## Information shown
_ _ _

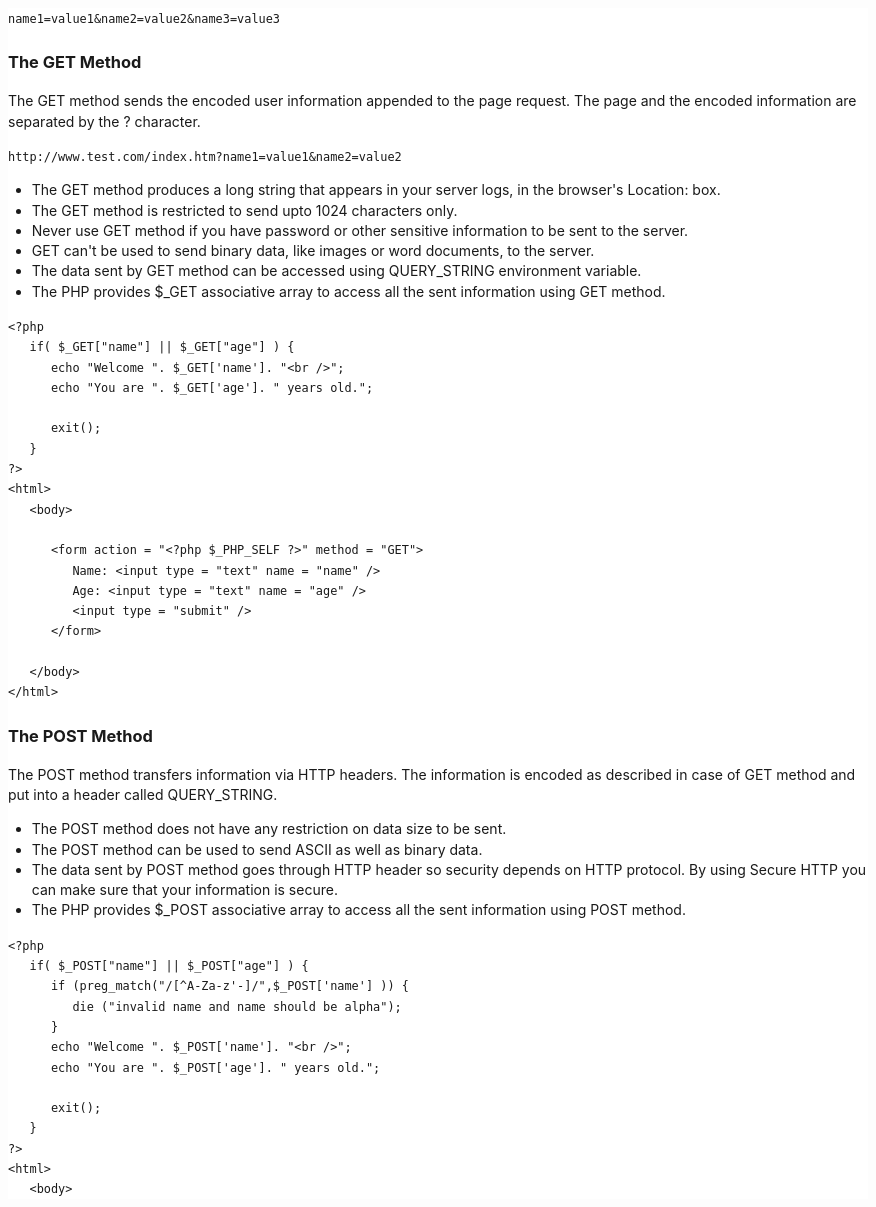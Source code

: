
 ```
name1=value1&name2=value2&name3=value3
```

### The GET Method

The GET method sends the encoded user information appended to the page request. The page and the encoded information are separated by the ? character.

```
http://www.test.com/index.htm?name1=value1&name2=value2
```
- The GET method produces a long string that appears in your server logs, in the browser's Location: box.
- The GET method is restricted to send upto 1024 characters only.
- Never use GET method if you have password or other sensitive information to be sent to the server.
- GET can't be used to send binary data, like images or word documents, to the server.
- The data sent by GET method can be accessed using QUERY_STRING environment variable.
- The PHP provides $_GET associative array to access all the sent information using GET method.

```
<?php
   if( $_GET["name"] || $_GET["age"] ) {
      echo "Welcome ". $_GET['name']. "<br />";
      echo "You are ". $_GET['age']. " years old.";
      
      exit();
   }
?>
<html>
   <body>
   
      <form action = "<?php $_PHP_SELF ?>" method = "GET">
         Name: <input type = "text" name = "name" />
         Age: <input type = "text" name = "age" />
         <input type = "submit" />
      </form>
      
   </body>
</html>
```

### The POST Method
The POST method transfers information via HTTP headers. The information is encoded as described in case of GET method and put into a header called QUERY_STRING.
- The POST method does not have any restriction on data size to be sent.
- The POST method can be used to send ASCII as well as binary data.
- The data sent by POST method goes through HTTP header so security depends on HTTP protocol. By using Secure HTTP you can make sure that your information is secure.
- The PHP provides $_POST associative array to access all the sent information using POST method.

```
<?php
   if( $_POST["name"] || $_POST["age"] ) {
      if (preg_match("/[^A-Za-z'-]/",$_POST['name'] )) {
         die ("invalid name and name should be alpha");
      }
      echo "Welcome ". $_POST['name']. "<br />";
      echo "You are ". $_POST['age']. " years old.";
      
      exit();
   }
?>
<html>
   <body>
```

_ _ _

## Exercise
Would you filter the records and copy each line that contains the word "encoded"?

## Output
The GET method sends the encoded user information appended to the page request. The page and the encoded information are separated by the ? character.
The POST method transfers information via HTTP headers. The information is encoded as described in case of GET method and put into a header called QUERY_STRING.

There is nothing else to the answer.